Hit your partner, and you’ll be arrested for domestic violence. Hit another adult, and you’ll be arrested for assault. But hit a 4-year-old, and you can call yourself a “loving father”. That’s completely screwed up.

It should be against the law for a fully grown adult to slap, hit, spank, punch, switch, whoop, whip, paddle, kick or belt a defenseless child in the name of discipline. But it is legal, and new research in the Journal of Family Psychology suggests that the average 4-year-old is hit 936 times a year.

If study after study conclusively proves that hitting your kids doesn’t work as a disciplinary method, and worse, it has long-term damaging impact to their psychology and makes your kids more aggressive, why do we as a society allow it?
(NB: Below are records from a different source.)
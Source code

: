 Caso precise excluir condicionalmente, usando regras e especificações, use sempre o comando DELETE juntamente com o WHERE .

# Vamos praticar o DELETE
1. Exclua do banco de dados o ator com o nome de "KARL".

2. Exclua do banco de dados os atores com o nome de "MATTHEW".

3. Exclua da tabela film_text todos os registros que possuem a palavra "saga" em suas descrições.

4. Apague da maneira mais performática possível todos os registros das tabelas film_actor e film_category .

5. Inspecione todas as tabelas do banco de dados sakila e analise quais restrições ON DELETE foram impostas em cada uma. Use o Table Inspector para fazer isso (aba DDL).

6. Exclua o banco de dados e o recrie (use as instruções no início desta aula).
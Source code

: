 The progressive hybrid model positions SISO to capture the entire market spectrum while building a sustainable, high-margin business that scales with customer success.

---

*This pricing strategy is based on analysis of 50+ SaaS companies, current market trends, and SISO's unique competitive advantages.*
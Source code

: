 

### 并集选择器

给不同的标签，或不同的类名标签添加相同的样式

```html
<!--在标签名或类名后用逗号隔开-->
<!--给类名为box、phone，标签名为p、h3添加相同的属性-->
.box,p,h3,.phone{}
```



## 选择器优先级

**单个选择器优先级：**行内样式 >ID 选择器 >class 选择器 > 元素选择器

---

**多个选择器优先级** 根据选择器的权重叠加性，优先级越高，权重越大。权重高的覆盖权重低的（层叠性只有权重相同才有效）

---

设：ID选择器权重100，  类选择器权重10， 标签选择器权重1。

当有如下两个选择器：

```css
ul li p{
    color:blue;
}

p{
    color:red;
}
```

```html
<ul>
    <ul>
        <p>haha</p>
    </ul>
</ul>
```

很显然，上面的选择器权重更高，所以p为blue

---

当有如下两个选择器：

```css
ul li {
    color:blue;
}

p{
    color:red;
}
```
And while I find corporal punishment appalling, 936 times as an average amount of violence per year seemed astronomical to me. That’s very, very frequent, or a series of very long spankings. I assumed something had gone wrong. (In my defense, people on tumblr get research wrong a lot.)

So, I tracked down the study. I sort of assumed it would be some issue of inaccurate self-report by children being extrapolated out to how many times a child was hit a year. But….actually this was a pilot study using audio recorders. (It’s worth noting that it was a small study, averaging only 12.95 hours of recording per family.) This was going to be much more accurate data then I’d have expected from spanking research at all.

Even more confusingly, each time I poked about at methods and sample, I found things that made me wonder if a larger, longer sample wouldn’t find even more instances of corporal punishment (CP in the research). The only part that might indicate a sample skewed towards higher physical punishment was that it selected for parents of 2-to-5 year olds who admitted they yelled in anger at least twice a week. Perhaps someone with a two-to-five-year-old can chime in if this seems excessively frequent? I imagine that between the Terrible Twos and still having someone dependent on you for everything, this isn’t more than one standard deviation above average.

But at the same time, consider this: the parents had some inkling that this was research about child discipline. They were interviewed over the phone prior to the research study, as well as possibly given a series of questionnaires prior to beginning the data collection. (I’m hoping the researchers waited until after, but the wording did not specify.) This makes me expect lower amounts of CP, with parents assuming that the weird psych people giving them audio recorders weren’t going to be enthusiastic about parents hitting their children.* Additionally, spanking publicly is socially frowned upon (hence, spanking in bathrooms or promising a spanking at home) and I expect that adding in audio recorders made the home seem less private. Further, the mothers were more educated than the population at large, which makes me wonder if they’re a sample with higher impulse control than average.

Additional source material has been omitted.